One of the main disadvantages of MATLAB compared to compiled languages such as C is that it can be much slower. However, there are a few simple tricks that can make a big difference to the speed of your code. We discuss some of these below.


The danger of premature optimization

Before spending a lot of time optimizing your code, you should first identify the key bottlenecks using the profiler. The usual pattern is that 80% of the the time is spent in 20% of the code, so you can focus your efforts accordingly. Also, remember that correctness is more important than speed!

Profiling your code

MATLAB has an excellent profiler, which can tell you how much time your code spends in each one of its functions. It automatically generates a web page summarizing the results, which you can click on to 'drill down'. See the example below.

The report shows a breakdown of all the functions called from your function, the number of times they were called, and the total time spent executing them. Self-time, denoted by a dark blue band, is the time spent within a function not including how long was spent in functions called from here. This is really the statistic you should pay attention to. You can click on a function name to bring up its sourcecode.

You can turn on profiling with the profile on command and turn it off again with profile off. Once profiling is on, execute your code, and then type profile viewer to see the report.

Timing code

The profiler tells you where all the time is being spent, but maybe you just want to know how much time your code is taking. The simplest way to time code is to call tic before your code starts and toc afterwords.

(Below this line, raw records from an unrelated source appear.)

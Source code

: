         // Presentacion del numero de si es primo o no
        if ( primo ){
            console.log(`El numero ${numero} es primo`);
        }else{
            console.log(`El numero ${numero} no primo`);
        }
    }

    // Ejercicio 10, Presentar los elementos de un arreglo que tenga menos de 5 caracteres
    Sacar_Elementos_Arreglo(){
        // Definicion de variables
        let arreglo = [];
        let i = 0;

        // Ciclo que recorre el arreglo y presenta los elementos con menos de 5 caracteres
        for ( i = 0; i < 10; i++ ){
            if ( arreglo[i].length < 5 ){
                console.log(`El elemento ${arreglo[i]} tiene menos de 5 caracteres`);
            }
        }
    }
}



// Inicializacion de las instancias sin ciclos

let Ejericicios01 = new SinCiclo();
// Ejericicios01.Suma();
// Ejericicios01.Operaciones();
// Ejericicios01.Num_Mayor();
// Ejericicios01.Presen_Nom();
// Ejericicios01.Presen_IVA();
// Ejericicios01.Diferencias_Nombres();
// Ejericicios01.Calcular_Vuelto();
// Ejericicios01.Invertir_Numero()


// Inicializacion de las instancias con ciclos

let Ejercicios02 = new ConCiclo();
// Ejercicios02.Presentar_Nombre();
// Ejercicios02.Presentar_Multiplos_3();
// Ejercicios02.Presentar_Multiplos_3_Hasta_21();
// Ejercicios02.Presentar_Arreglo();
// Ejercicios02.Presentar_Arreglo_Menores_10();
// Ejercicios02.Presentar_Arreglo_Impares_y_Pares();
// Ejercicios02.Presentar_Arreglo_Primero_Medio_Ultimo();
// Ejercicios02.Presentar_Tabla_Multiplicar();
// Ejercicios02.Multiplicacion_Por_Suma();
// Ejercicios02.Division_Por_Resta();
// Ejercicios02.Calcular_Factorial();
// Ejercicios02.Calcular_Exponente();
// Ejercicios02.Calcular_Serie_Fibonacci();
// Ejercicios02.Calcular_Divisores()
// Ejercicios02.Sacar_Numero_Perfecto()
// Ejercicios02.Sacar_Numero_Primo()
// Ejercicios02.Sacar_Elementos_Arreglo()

A more reliable method is the timeit function, which calls tic/toc multiple times and averages. The first time a function is called, MATLAB generates an optimized p-code file. While this is usually very fast, you will sometimes notice that a function is faster to execute the second time round. MATLAB used to have a flops command, but it was removed. Tom Minka has written some flop counting routines as part of his lightspeed package. Note that the process of publishing this document can throw off the timing results - try the code out for yourself.

Progress bar

MATLAB's graphical progress bar can be a useful tool for getting a sense of how long operations are taking, particularly ones involving loops. Note, however, that this doesn't currently work in Octave. (To be precise, Octave has a waitbar function, but does not support all of the same operations, e.g. close(w)).

w = waitbar(0,'My Progress Bar');                       % create a new waitbar, w with 0% progress
for i=1:500
   w = waitbar(i/500,w,['iteration: ',num2str(i)]);     % update the wait bar each iteration
close(w);                                               % remember to close it

Memory preallocation

MATLAB stores matrices in contiguous blocks of memory. When the size of a matrix changes, MATLAB, if it has not preallocated enough space, must find a new chunk of memory large enough and copy the matrix over. When a matrix grows inside of a loop, this process may have to be repeated over and over again causing huge (even asymptotic) delays. It can therefore significantly speed up your code by preallocating a chunk of memory before entering into a loop. The zeros() and ones() functions are the most common way to do this. Below we see two simple loops in which we store the numbers 1 to 30 000. We preallocate only in the second. Timing the two loops with the tic() and toc() commands, we see that preallocating in this case speeds up the code by about 30 times. The larger the matrices, the more important this becomes.

for i = 1:30000
    A(i) = i;
without = toc
without =
B = zeros(30000,1);      % Preallocate B with the zeros command.
for i = 1:30000
    B(i) = i;
with = toc
ratio = without / with
with =
ratio =


Vectorization is the process of making your code work on array-structured data in parallel, rather than using for-loops. This can make your code much faster and is an essential skill to learn. Vectorized operations take advantage of low level optimized routines such as lapack or blas, and can often utilize multiple system cores. We give various examples below which should give you some good idioms to copy. Many more examples can be found here.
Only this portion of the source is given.